*** Opening of Records shown ***

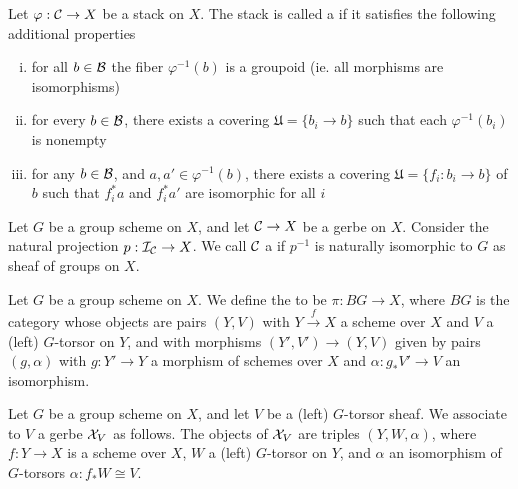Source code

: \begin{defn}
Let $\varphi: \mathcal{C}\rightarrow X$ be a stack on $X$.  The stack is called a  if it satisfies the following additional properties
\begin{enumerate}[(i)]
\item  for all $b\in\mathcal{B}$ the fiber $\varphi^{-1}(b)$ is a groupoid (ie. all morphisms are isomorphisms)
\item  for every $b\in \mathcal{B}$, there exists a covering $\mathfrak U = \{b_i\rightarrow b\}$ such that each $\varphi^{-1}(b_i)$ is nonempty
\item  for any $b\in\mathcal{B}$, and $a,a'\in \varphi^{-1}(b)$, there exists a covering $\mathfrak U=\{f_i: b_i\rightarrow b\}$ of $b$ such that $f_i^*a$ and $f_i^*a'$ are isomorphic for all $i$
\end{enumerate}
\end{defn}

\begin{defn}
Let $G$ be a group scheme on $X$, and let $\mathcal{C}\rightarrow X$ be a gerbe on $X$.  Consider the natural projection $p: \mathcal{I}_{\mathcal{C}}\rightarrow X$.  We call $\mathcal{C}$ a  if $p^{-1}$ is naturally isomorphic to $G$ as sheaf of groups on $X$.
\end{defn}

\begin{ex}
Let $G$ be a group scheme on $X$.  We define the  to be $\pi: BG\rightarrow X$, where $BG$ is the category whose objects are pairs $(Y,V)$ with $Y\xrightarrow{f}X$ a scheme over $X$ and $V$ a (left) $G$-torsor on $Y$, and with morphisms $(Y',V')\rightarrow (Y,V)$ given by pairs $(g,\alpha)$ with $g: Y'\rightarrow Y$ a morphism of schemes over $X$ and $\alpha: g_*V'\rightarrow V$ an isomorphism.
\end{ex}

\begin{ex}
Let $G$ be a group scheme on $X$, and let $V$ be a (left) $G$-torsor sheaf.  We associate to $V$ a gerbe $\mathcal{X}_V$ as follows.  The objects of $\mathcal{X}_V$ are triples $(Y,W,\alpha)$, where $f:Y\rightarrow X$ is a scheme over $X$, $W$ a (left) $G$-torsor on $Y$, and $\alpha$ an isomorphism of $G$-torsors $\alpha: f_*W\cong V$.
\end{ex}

*** Close of Records shown ***

▸ **Exercise**: Quote all of the entries word for word, omitting any pictures.

▸ **Response to this task**:
Source code

: \begin{defn}
Let $\varphi: \mathcal{C}\rightarrow X$ be a stack on $X$.  The stack is called a  if it satisfies the following additional properties
\begin{enumerate}[(i)]
\item  for all $b\in\mathcal{B}$ the fiber $\varphi^{-1}(b)$ is a groupoid (ie. all morphisms are isomorphisms)
\item  for every $b\in \mathcal{B}$, there exists a covering $\mathfrak U = \{b_i\rightarrow b\}$ such that each $\varphi^{-1}(b_i)$ is nonempty
\item  for any $b\in\mathcal{B}$, and $a,a'\in \varphi^{-1}(b)$, there exists a covering $\mathfrak U=\{f_i: b_i\rightarrow b\}$ of $b$ such that $f_i^*a$ and $f_i^*a'$ are isomorphic for all $i$
\end{enumerate}
\end{defn}

\begin{defn}
Let $G$ be a group scheme on $X$, and let $\mathcal{C}\rightarrow X$ be a gerbe on $X$.  Consider the natural projection $p: \mathcal{I}_{\mathcal{C}}\rightarrow X$.  We call $\mathcal{C}$ a  if $p^{-1}$ is naturally isomorphic to $G$ as sheaf of groups on $X$.
\end{defn}

\begin{ex}
Let $G$ be a group scheme on $X$.  We define the  to be $\pi: BG\rightarrow X$, where $BG$ is the category whose objects are pairs $(Y,V)$ with $Y\xrightarrow{f}X$ a scheme over $X$ and $V$ a (left) $G$-torsor on $Y$, and with morphisms $(Y',V')\rightarrow (Y,V)$ given by pairs $(g,\alpha)$ with $g: Y'\rightarrow Y$ a morphism of schemes over $X$ and $\alpha: g_*V'\rightarrow V$ an isomorphism.
\end{ex}

\begin{ex}
Let $G$ be a group scheme on $X$, and let $V$ be a (left) $G$-torsor sheaf.  We associate to $V$ a gerbe $\mathcal{X}_V$ as follows.  The objects of $\mathcal{X}_V$ are triples $(Y,W,\alpha)$, where $f:Y\rightarrow X$ is a scheme over $X$, $W$ a (left) $G$-torsor on $Y$, and $\alpha$ an isomorphism of $G$-torsors $\alpha: f_*W\cong V$.
\end{ex}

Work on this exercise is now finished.